How to make the pendulum swing toward safety?

Organizations must offset the intricate strategies of the threat actors with equally sophisticated defenses. Employee vigilance remains important, but it works best in concert with the following security technologies:

  • AI-based filtering: Rather than relying on predefined rules, modern spam filters use advanced machine learning algorithms to analyze email content, sender reputation, and other metadata. ML filters can adapt to emerging spamming mechanisms, continuously improving their effectiveness over time.
  • Sender authentication protocols: Implementing protocols such as Sender Policy Framework (SPF), DomainKeys Identified Mail (DKIM), and Domain-based Message Authentication, Reporting, and Conformance (DMARC) helps verify the authenticity of email senders. This minimizes the likelihood of spoofed or forged emails reaching corporate inboxes.
  • Content and behavioral analyses: Content analysis goes beyond traditional keyword-based filtering as it scrutinizes email content for suspicious patterns. Behavioral analysis examines user interactions with incoming emails to detect anomalies that signal spam or phishing attempts.
  • Sandboxing: Sandbox environments create isolated virtual machines where teams can safely open and execute potentially unsafe attachments or links. This way, if the object triggers dubious activity within the sandbox, the user’s main system remains protected.
  • Integration with threat intel feeds: Subscribing to threat intelligence feeds lets the security team stay up-to-date on the latest spam campaigns and malware threats. Teams can use this real-time data to update filters and pinpoint new spam tactics before they impact the network.
  • Discover and hide exposed email addresses: Employees, especially the ones who are customer-facing, tend to publish their email addresses on the internet and then forget about them. Naturally, exposed email addresses are much more prone to becoming targets for spam. Some external attack surface management tools are capable of discovering exposed addresses. They can show exactly where the exposure has been discovered so that the email address owners can hide them from being publicly accessible and thus reduce the chances of getting into new spam databases. Issuing a new email address to an employee whose original email address has been exposed also makes sense.

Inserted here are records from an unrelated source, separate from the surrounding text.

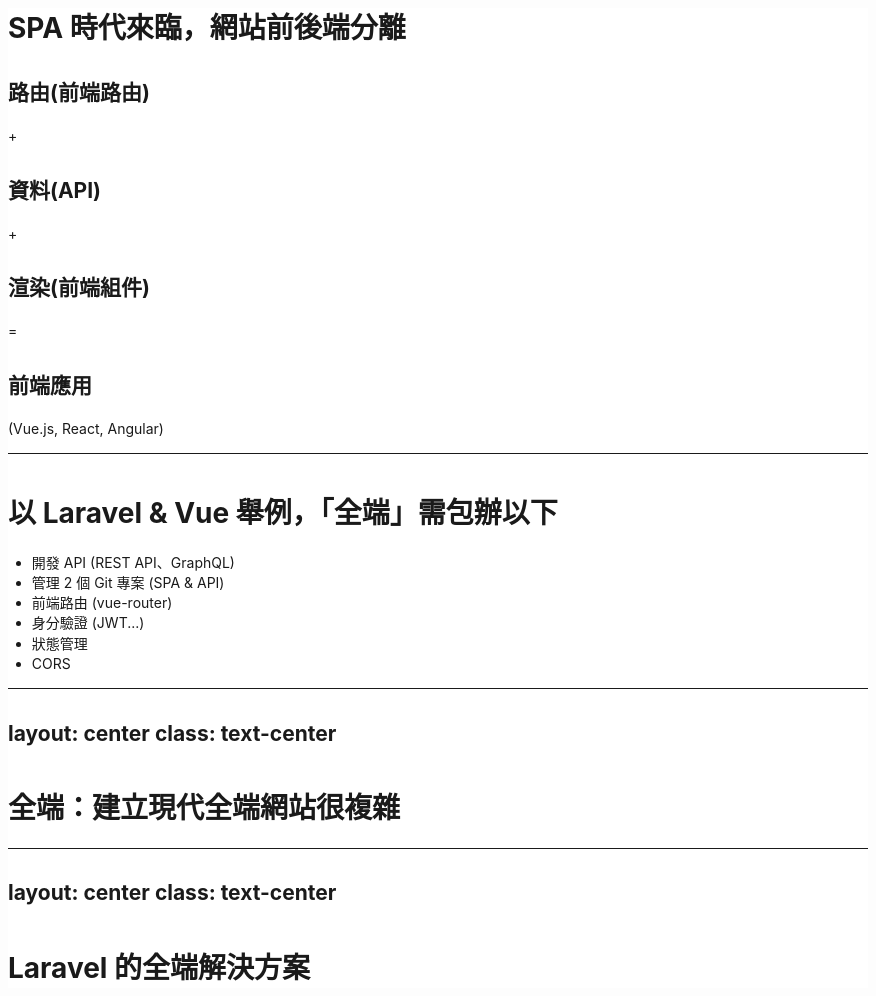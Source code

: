 # SPA 時代來臨，網站前後端分離

<div class="min-w-2xl flex mt-16">
  <div class="flex-auto text-center">
    <fa-solid-code-branch class="w-16 h-16 mx-auto" />
    <h2 class="!text-2xl mt-4"><YellowText>路由</YellowText><span class="!text-base">(前端路由)</span></h2>
  </div>
  <div class="px-6 flex items-center text-4xl">+</div>
  <div class="flex-auto text-center">
    <fa-solid-database class="w-16 h-16 mx-auto" />
    <h2 class="!text-2xl mt-4"><YellowText>資料</YellowText><span class="!text-base">(API)</span></h2>
  </div>
  <div class="px-6 flex items-center text-4xl">+</div>
  <div class="flex-auto text-center">
    <fa-solid-desktop class="w-16 h-16 mx-auto" />
    <h2 class="!text-2xl mt-4"><YellowText>渲染</YellowText><span class="!text-base">(前端組件)</span></h2>
  </div>
  <div class="px-6 flex items-center text-4xl">=</div>
  <div class="flex-auto flex flex-col justify-center items-center">
    <h2 class="!text-3xl tracking-wider"><YellowText bold>前端應用</YellowText></h2>
    <div class="mt-2">(Vue.js, React, Angular)</div>
  </div>
</div>

---

# 以 <YellowText bold>Laravel</YellowText> & <YellowText bold>Vue</YellowText> 舉例，「全端」需包辦以下

* 開發 API (REST API、GraphQL)
* 管理 2 個 Git 專案 (SPA & API)
* 前端路由 (vue-router)
* 身分驗證 (JWT...)
* 狀態管理
* CORS

---
layout: center
class: text-center
---

# 全端：建立<YellowText bold>現代全端網站</YellowText>很複雜

---
layout: center
class: text-center
---

# Laravel 的全端解決方案
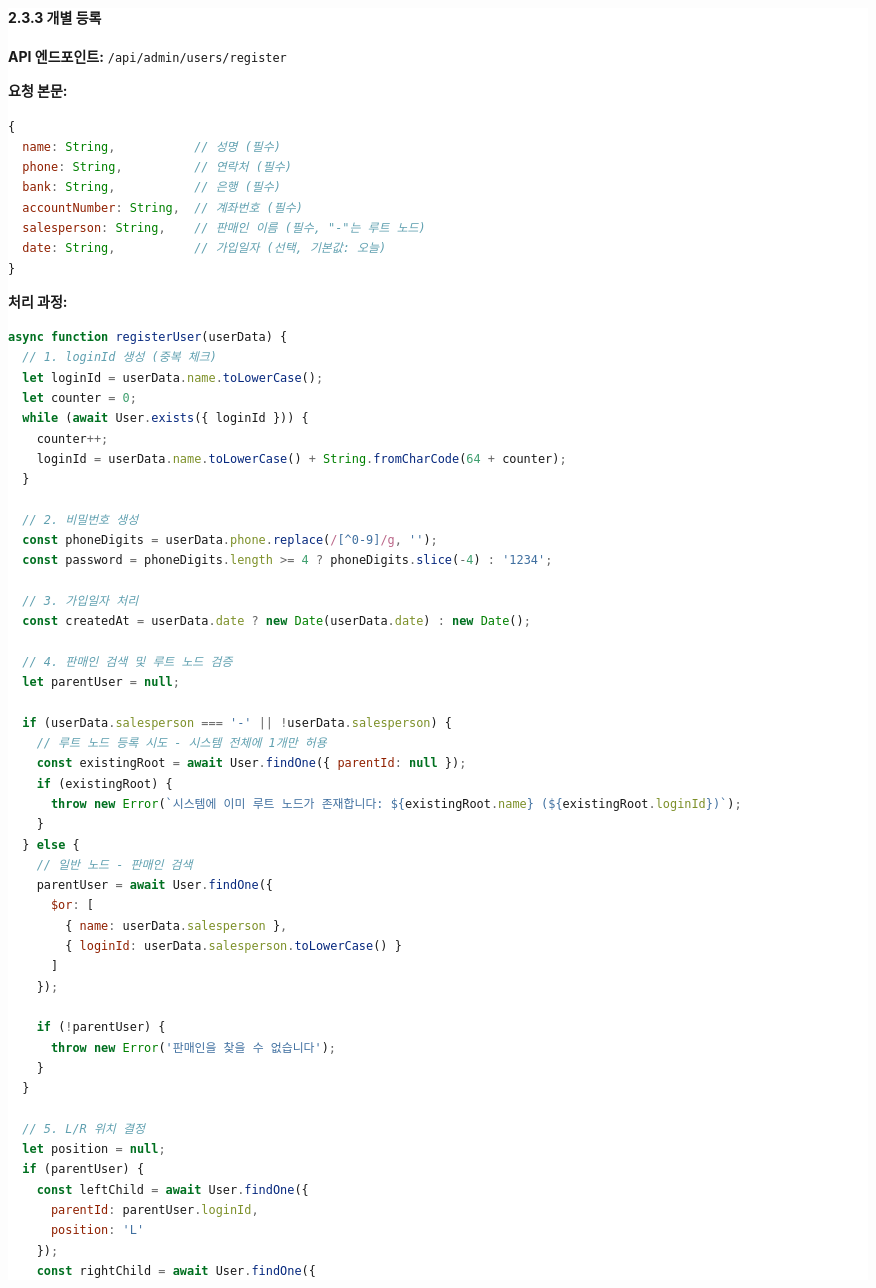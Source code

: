 #### 2.3.3 개별 등록

**API 엔드포인트:** `/api/admin/users/register`

**요청 본문:**
```javascript
{
  name: String,           // 성명 (필수)
  phone: String,          // 연락처 (필수)
  bank: String,           // 은행 (필수)
  accountNumber: String,  // 계좌번호 (필수)
  salesperson: String,    // 판매인 이름 (필수, "-"는 루트 노드)
  date: String,           // 가입일자 (선택, 기본값: 오늘)
}
```

**처리 과정:**
```javascript
async function registerUser(userData) {
  // 1. loginId 생성 (중복 체크)
  let loginId = userData.name.toLowerCase();
  let counter = 0;
  while (await User.exists({ loginId })) {
    counter++;
    loginId = userData.name.toLowerCase() + String.fromCharCode(64 + counter);
  }
  
  // 2. 비밀번호 생성
  const phoneDigits = userData.phone.replace(/[^0-9]/g, '');
  const password = phoneDigits.length >= 4 ? phoneDigits.slice(-4) : '1234';
  
  // 3. 가입일자 처리
  const createdAt = userData.date ? new Date(userData.date) : new Date();
  
  // 4. 판매인 검색 및 루트 노드 검증
  let parentUser = null;

  if (userData.salesperson === '-' || !userData.salesperson) {
    // 루트 노드 등록 시도 - 시스템 전체에 1개만 허용
    const existingRoot = await User.findOne({ parentId: null });
    if (existingRoot) {
      throw new Error(`시스템에 이미 루트 노드가 존재합니다: ${existingRoot.name} (${existingRoot.loginId})`);
    }
  } else {
    // 일반 노드 - 판매인 검색
    parentUser = await User.findOne({
      $or: [
        { name: userData.salesperson },
        { loginId: userData.salesperson.toLowerCase() }
      ]
    });

    if (!parentUser) {
      throw new Error('판매인을 찾을 수 없습니다');
    }
  }
  
  // 5. L/R 위치 결정
  let position = null;
  if (parentUser) {
    const leftChild = await User.findOne({ 
      parentId: parentUser.loginId, 
      position: 'L' 
    });
    const rightChild = await User.findOne({ 
```
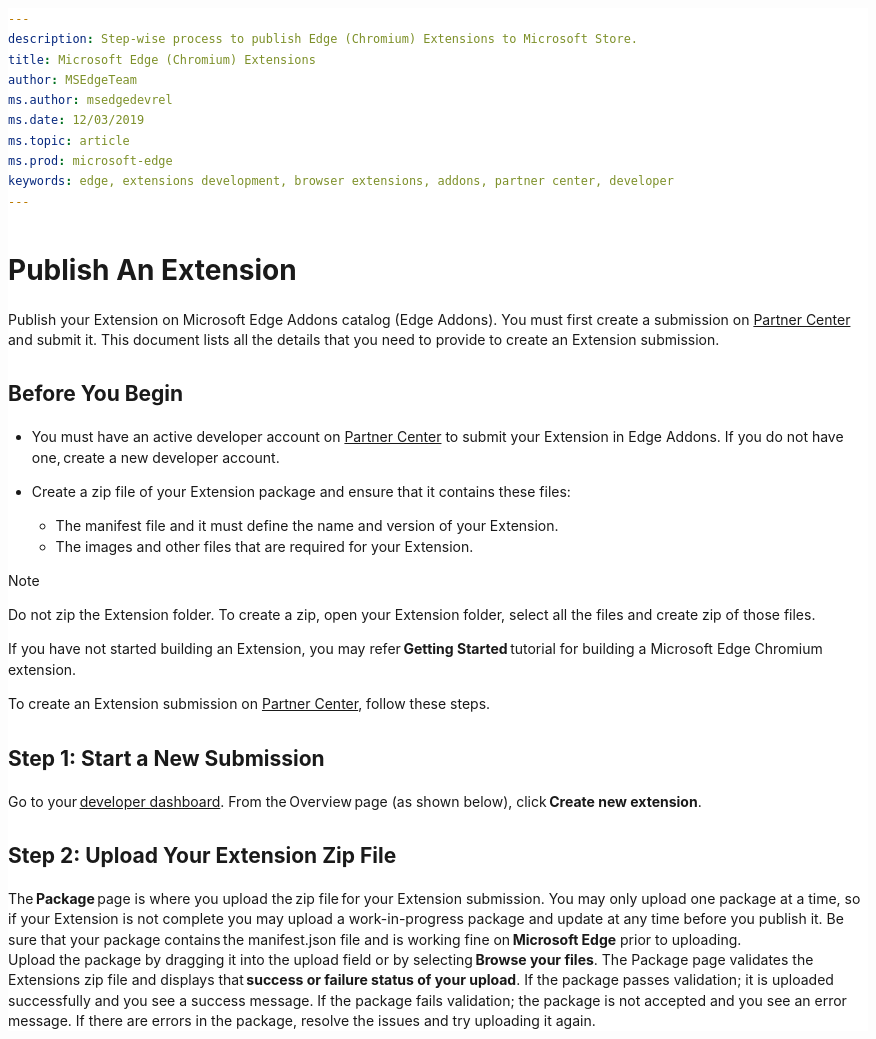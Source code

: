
 ```yaml
---
description: Step-wise process to publish Edge (Chromium) Extensions to Microsoft Store.
title: Microsoft Edge (Chromium) Extensions
author: MSEdgeTeam
ms.author: msedgedevrel
ms.date: 12/03/2019
ms.topic: article
ms.prod: microsoft-edge
keywords: edge, extensions development, browser extensions, addons, partner center, developer
---
```


# Publish An Extension  

Publish your Extension on Microsoft Edge Addons catalog \(Edge Addons\).  You must first create a submission on [Partner Center][MicrosoftPartnerCenter] and submit it.  This document lists all the details that you need to provide to create an Extension submission.  

## Before You Begin  

*   You must have an active developer account on [Partner Center][MicrosoftPartnerCenter] to submit your Extension in Edge Addons.  If you do not have one, create a new developer account.  

*   Create a zip file of your Extension package and ensure that it contains these files:  
    *   The manifest file and it must define the name and version of your Extension.  
    *   The images and other files that are required for your Extension.  

> [!NOTE]
> Do not zip the Extension folder.  To create a zip, open your Extension folder, select all the files and create zip of those files.  

If you have not started building an Extension, you may refer **Getting Started** tutorial for building a Microsoft Edge Chromium extension.  

To create an Extension submission on [Partner Center][MicrosoftPartnerCenter], follow these steps.  

## Step 1: Start a New Submission  

Go to your [developer dashboard][MicrosoftPartnerCenter].  From the Overview page \(as shown below\), click **Create new extension**.  

## Step 2: Upload Your Extension Zip File  

The **Package** page is where you upload the zip file for your Extension submission.  You may only upload one package at a time, so if your Extension is not complete you may upload a work-in-progress package and update at any time before you publish it.  Be sure that your package contains the manifest.json file and is working fine on **Microsoft Edge** prior to uploading.  
Upload the package by dragging it into the upload field or by selecting **Browse your files**.  The Package page validates the Extensions zip file and displays that **success or failure status of your upload**.  If the package passes validation; it is uploaded successfully and you see a success message.  If the package fails validation; the package is not accepted and you see an error message.  If there are errors in the package, resolve the issues and try uploading it again.  


[MicrosoftEdgeAddonsUploadYouTubeVideo]: upload-video.md "Upload A YouTube Video | Microsoft Docs"  
[MicrosoftEdgeAddonsCatalogDeveloperPolicies]: ../store-policies/developer-policies.md "Microsoft Edge Addons Catalog Developer Policies | Microsoft Docs"  
[MicrosoftAppDeveloperAgreement]: /legal/windows/agreements/app-developer-agreement "App Developer Agreement | Microsoft Docs"  
[MicrosoftPartnerCenter]: https://partner.microsoft.com/dashboard/registration/AccountInfo?accountProgram=MSEdgeAddons "Partner Center"  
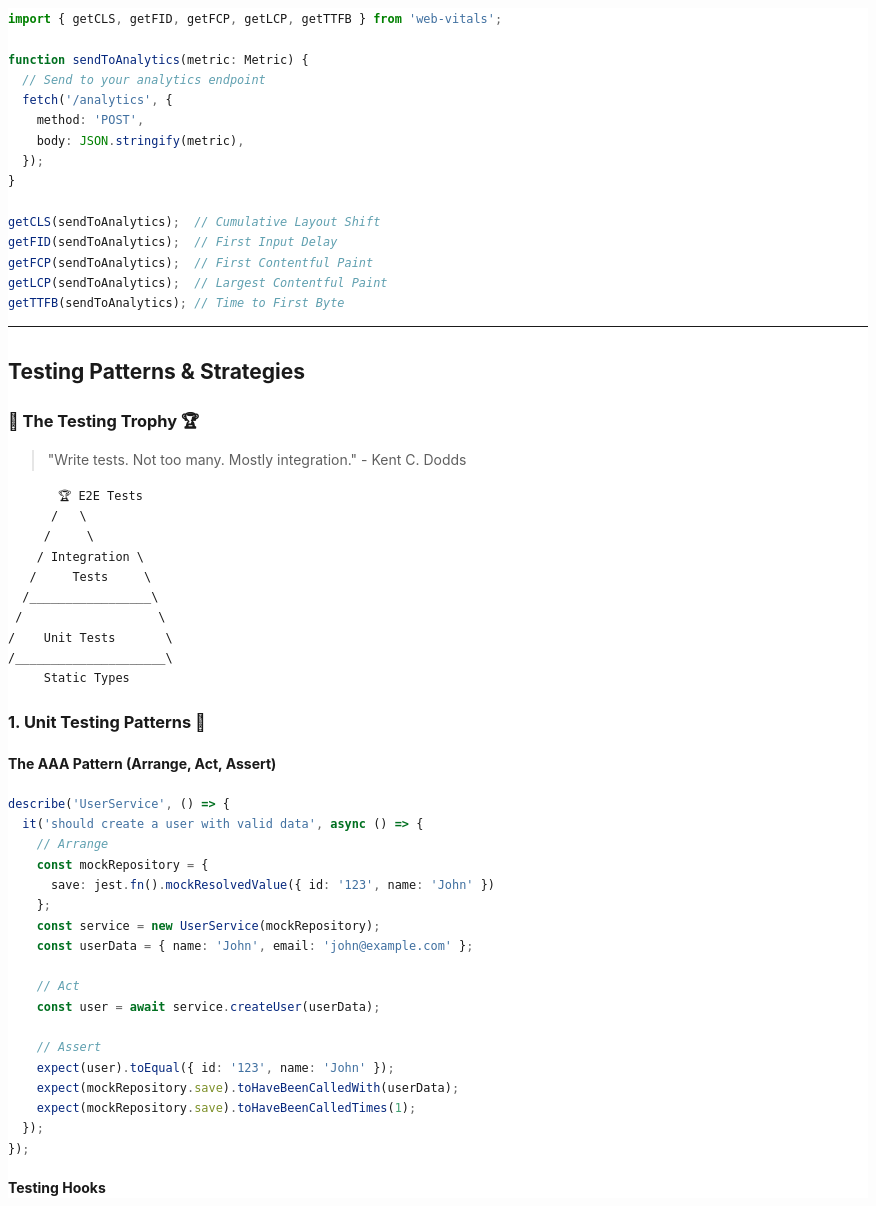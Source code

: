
 ```typescript
import { getCLS, getFID, getFCP, getLCP, getTTFB } from 'web-vitals';

function sendToAnalytics(metric: Metric) {
  // Send to your analytics endpoint
  fetch('/analytics', {
    method: 'POST',
    body: JSON.stringify(metric),
  });
}

getCLS(sendToAnalytics);  // Cumulative Layout Shift
getFID(sendToAnalytics);  // First Input Delay
getFCP(sendToAnalytics);  // First Contentful Paint
getLCP(sendToAnalytics);  // Largest Contentful Paint
getTTFB(sendToAnalytics); // Time to First Byte
```

---

## Testing Patterns & Strategies

### 🧪 The Testing Trophy 🏆

> "Write tests. Not too many. Mostly integration." - Kent C. Dodds

```
       🏆 E2E Tests
      /   \
     /     \
    / Integration \
   /     Tests     \
  /_________________\
 /                   \
/    Unit Tests       \
/_____________________\
     Static Types
```

### 1. **Unit Testing Patterns** 🔬

#### The AAA Pattern (Arrange, Act, Assert)

```typescript
describe('UserService', () => {
  it('should create a user with valid data', async () => {
    // Arrange
    const mockRepository = {
      save: jest.fn().mockResolvedValue({ id: '123', name: 'John' })
    };
    const service = new UserService(mockRepository);
    const userData = { name: 'John', email: 'john@example.com' };
    
    // Act
    const user = await service.createUser(userData);
    
    // Assert
    expect(user).toEqual({ id: '123', name: 'John' });
    expect(mockRepository.save).toHaveBeenCalledWith(userData);
    expect(mockRepository.save).toHaveBeenCalledTimes(1);
  });
});
```

#### Testing Hooks
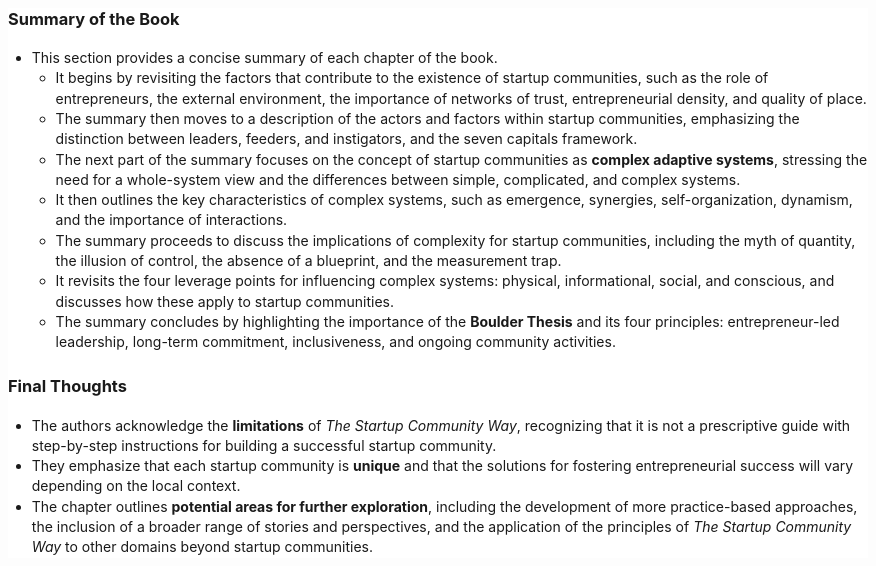 ### Summary of the Book

* This section provides a concise summary of each chapter of the book.
    * It begins by revisiting the factors that contribute to the existence of startup communities, such as the role of entrepreneurs, the external environment, the importance of networks of trust, entrepreneurial density, and quality of place.
    * The summary then moves to a description of the actors and factors within startup communities, emphasizing the distinction between leaders, feeders, and instigators, and the seven capitals framework.
    * The next part of the summary focuses on the concept of startup communities as **complex adaptive systems**, stressing the need for a whole-system view and the differences between simple, complicated, and complex systems. 
    * It then outlines the key characteristics of complex systems, such as emergence, synergies, self-organization, dynamism, and the importance of interactions.
    * The summary proceeds to discuss the implications of complexity for startup communities, including the myth of quantity, the illusion of control, the absence of a blueprint, and the measurement trap.
    * It revisits the four leverage points for influencing complex systems: physical, informational, social, and conscious, and discusses how these apply to startup communities.
    * The summary concludes by highlighting the importance of the **Boulder Thesis** and its four principles: entrepreneur-led leadership, long-term commitment, inclusiveness, and ongoing community activities.

### Final Thoughts

* The authors acknowledge the **limitations** of *The Startup Community Way*, recognizing that it is not a prescriptive guide with step-by-step instructions for building a successful startup community.
* They emphasize that each startup community is **unique** and that the solutions for fostering entrepreneurial success will vary depending on the local context.
* The chapter outlines **potential areas for further exploration**, including the development of more practice-based approaches, the inclusion of a broader range of stories and perspectives, and the application of the principles of *The Startup Community Way* to other domains beyond startup communities.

Even with the best technology, human error represents a weak link in the company’s security posture. Regular training programs hone an employee’s ability to spot phishing attempts, social engineering hoaxes, and other spam red flags. Also, keep in mind that there’s no plug-and-play method to fight spam. The defenses must consist of a synergy of advanced email filtering, security protocols, modern data security tools, and user education.